"Aslında o kadar düşünmesine gerek yoktu. Dünya istenmeyen hayatlar yaşayıp hayallerinden vazgeçen ya da kendi hayallerini unutup başkanlarının dayattıklarını hayal sanan insanlarla dolup taşımıştı."
Sanırım bu cümlede kendimi buldum; bir hayalim var her insanda olması gerektiği gibi fakat bazen kendi hayallerim için değil de sanki başkalarının hayalleri için yaşıyorum gibi hissediyorum.
Sanki ömrüm boyunca birilerini hep mutlu etmem gerekiyor gibi.

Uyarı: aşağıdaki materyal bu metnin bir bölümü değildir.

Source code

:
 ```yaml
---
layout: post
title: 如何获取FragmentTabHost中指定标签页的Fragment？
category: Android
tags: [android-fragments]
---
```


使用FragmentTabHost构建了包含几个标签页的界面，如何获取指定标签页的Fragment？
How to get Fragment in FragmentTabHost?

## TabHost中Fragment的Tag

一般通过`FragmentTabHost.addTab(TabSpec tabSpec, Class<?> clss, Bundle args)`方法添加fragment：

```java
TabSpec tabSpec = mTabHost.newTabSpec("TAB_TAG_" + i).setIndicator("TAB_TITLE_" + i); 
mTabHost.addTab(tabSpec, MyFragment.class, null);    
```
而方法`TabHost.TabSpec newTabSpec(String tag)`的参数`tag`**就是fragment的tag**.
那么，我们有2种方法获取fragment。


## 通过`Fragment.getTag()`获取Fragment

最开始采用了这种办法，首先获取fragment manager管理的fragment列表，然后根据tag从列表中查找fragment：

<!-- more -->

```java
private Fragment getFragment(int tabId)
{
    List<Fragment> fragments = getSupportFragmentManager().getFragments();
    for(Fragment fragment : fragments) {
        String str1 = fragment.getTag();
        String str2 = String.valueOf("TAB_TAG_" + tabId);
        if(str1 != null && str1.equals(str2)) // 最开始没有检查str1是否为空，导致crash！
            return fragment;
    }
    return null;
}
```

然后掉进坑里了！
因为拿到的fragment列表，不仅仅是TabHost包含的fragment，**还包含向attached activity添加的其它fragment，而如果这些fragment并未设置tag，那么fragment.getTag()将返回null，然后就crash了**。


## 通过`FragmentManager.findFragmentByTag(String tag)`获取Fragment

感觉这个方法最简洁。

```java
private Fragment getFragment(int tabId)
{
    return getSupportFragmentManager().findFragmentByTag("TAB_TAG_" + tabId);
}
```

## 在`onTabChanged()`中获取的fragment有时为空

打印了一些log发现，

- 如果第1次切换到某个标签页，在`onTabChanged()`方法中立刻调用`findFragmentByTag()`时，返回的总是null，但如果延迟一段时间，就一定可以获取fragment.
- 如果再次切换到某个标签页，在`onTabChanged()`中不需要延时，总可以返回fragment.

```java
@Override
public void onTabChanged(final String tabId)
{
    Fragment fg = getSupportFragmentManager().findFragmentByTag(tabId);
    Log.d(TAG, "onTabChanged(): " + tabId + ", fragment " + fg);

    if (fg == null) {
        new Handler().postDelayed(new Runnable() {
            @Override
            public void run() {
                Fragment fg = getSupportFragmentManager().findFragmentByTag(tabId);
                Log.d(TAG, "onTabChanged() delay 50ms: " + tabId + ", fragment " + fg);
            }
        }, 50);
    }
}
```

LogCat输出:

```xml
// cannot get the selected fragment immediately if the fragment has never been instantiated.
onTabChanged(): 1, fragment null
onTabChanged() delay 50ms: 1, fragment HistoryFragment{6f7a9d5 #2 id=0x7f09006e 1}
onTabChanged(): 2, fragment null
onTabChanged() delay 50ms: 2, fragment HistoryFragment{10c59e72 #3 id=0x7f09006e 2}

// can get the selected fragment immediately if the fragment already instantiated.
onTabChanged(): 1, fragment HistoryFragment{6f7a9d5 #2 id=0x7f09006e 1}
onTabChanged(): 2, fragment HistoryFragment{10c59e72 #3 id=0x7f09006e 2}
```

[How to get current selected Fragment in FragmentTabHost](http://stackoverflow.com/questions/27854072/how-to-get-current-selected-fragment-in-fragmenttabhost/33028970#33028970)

Yalnız bunu yaparken kendi hayallerimi sürekli ihmal etmem gerekti.
Hayallerimden koptukça, hayal bile edemez oldum.
Hayal edemeyen bir insana dönüştüm.
Oysa hayaller ne güzeldir.Hayaller bizi var eder, bir nevi yaşama sebebi gibi ...
Bu yaşımda anladım ki her zaman hayal etmem gerekiyor.
Bugün olmasa bile, yarın hayallerim uğruna savaşmak ve başarmak gerekir..
Bazen hayallere öylesine dalıyorum ki..
Ya da önceleri yapabildiğim şeylere yeteneğimi kaybettiğimde, üzüldüğüm bir günde, geçmişte öylesine takılı kalıyorum ki ... Fakat kendimle dahi konuşamadığım bazı gerçekler var illaki ..
Birilerine bir şeyler anlatsam rahatlar mıydım ki...
Neyse deyip geçeyim...
Kitapta diyor ki:
"Tamam, hepimiz arada bir olanları çok fazla düşünürüz, her şeyin üstüne çok fazla gideriz ama ...
Seninki biraz fazla değil mi?
Kendi içinde bu kadar cebelleşirsen aklını kaybedebilirsin.
Bence düşündüğün her ne olursa olsun anlatmalısın."